▶ **PROBLEM**
Could you set down the records below exactly as they are, with no pictures?

▶ **RECORDS FOR PROCESSING**
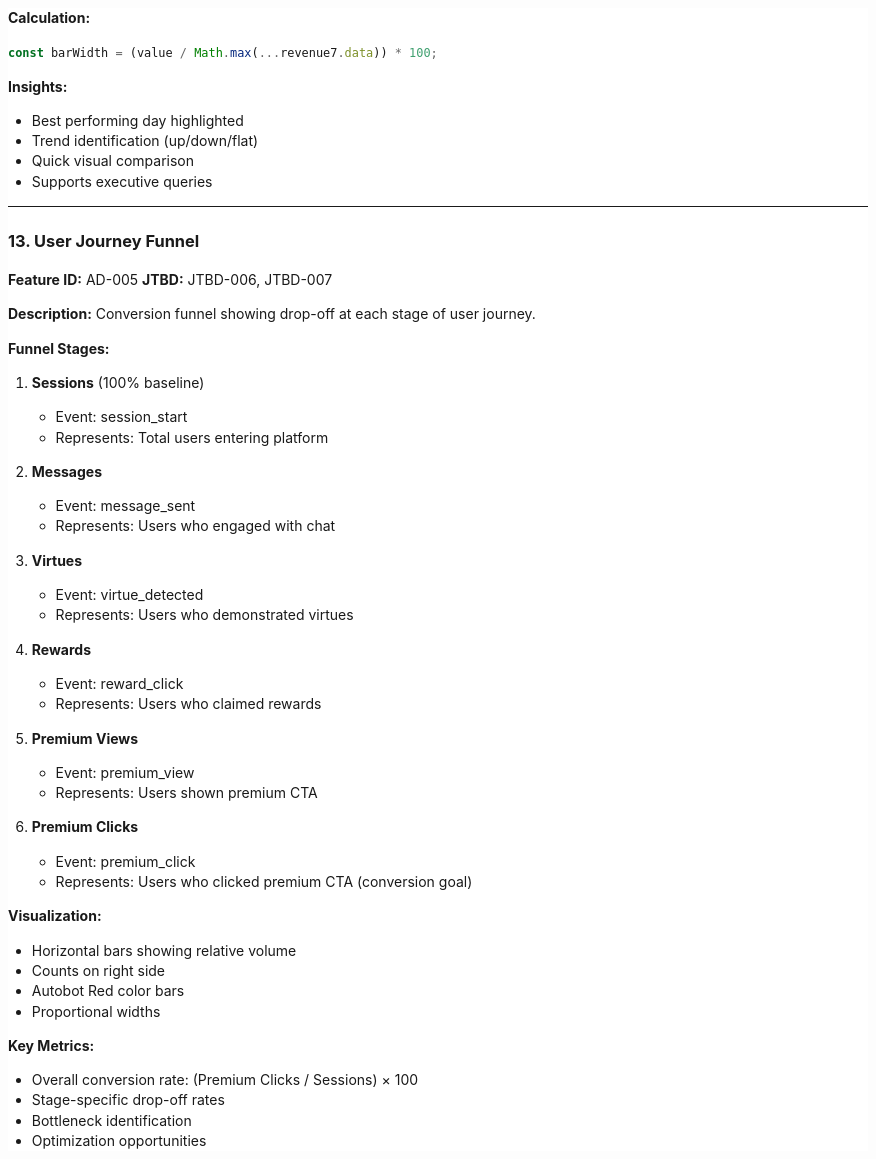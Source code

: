 **Calculation:**
```typescript
const barWidth = (value / Math.max(...revenue7.data)) * 100;
```

**Insights:**
- Best performing day highlighted
- Trend identification (up/down/flat)
- Quick visual comparison
- Supports executive queries

---

### 13. User Journey Funnel

**Feature ID:** AD-005
**JTBD:** JTBD-006, JTBD-007

**Description:**
Conversion funnel showing drop-off at each stage of user journey.

**Funnel Stages:**

1. **Sessions** (100% baseline)
   - Event: session_start
   - Represents: Total users entering platform

2. **Messages**
   - Event: message_sent
   - Represents: Users who engaged with chat

3. **Virtues**
   - Event: virtue_detected
   - Represents: Users who demonstrated virtues

4. **Rewards**
   - Event: reward_click
   - Represents: Users who claimed rewards

5. **Premium Views**
   - Event: premium_view
   - Represents: Users shown premium CTA

6. **Premium Clicks**
   - Event: premium_click
   - Represents: Users who clicked premium CTA (conversion goal)

**Visualization:**
- Horizontal bars showing relative volume
- Counts on right side
- Autobot Red color bars
- Proportional widths

**Key Metrics:**
- Overall conversion rate: (Premium Clicks / Sessions) × 100
- Stage-specific drop-off rates
- Bottleneck identification
- Optimization opportunities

▶ **RESULT OF THE TASK**
Source code

: **Calculation:**
```typescript
const barWidth = (value / Math.max(...revenue7.data)) * 100;
```

**Insights:**
- Best performing day highlighted
- Trend identification (up/down/flat)
- Quick visual comparison
- Supports executive queries

---

### 13. User Journey Funnel

**Feature ID:** AD-005
**JTBD:** JTBD-006, JTBD-007

**Description:**
Conversion funnel showing drop-off at each stage of user journey.

**Funnel Stages:**

1. **Sessions** (100% baseline)
   - Event: session_start
   - Represents: Total users entering platform

2. **Messages**
   - Event: message_sent
   - Represents: Users who engaged with chat

3. **Virtues**
   - Event: virtue_detected
   - Represents: Users who demonstrated virtues

4. **Rewards**
   - Event: reward_click
   - Represents: Users who claimed rewards

5. **Premium Views**
   - Event: premium_view
   - Represents: Users shown premium CTA

6. **Premium Clicks**
   - Event: premium_click
   - Represents: Users who clicked premium CTA (conversion goal)

**Visualization:**
- Horizontal bars showing relative volume
- Counts on right side
- Autobot Red color bars
- Proportional widths

**Key Metrics:**
- Overall conversion rate: (Premium Clicks / Sessions) × 100
- Stage-specific drop-off rates
- Bottleneck identification
- Optimization opportunities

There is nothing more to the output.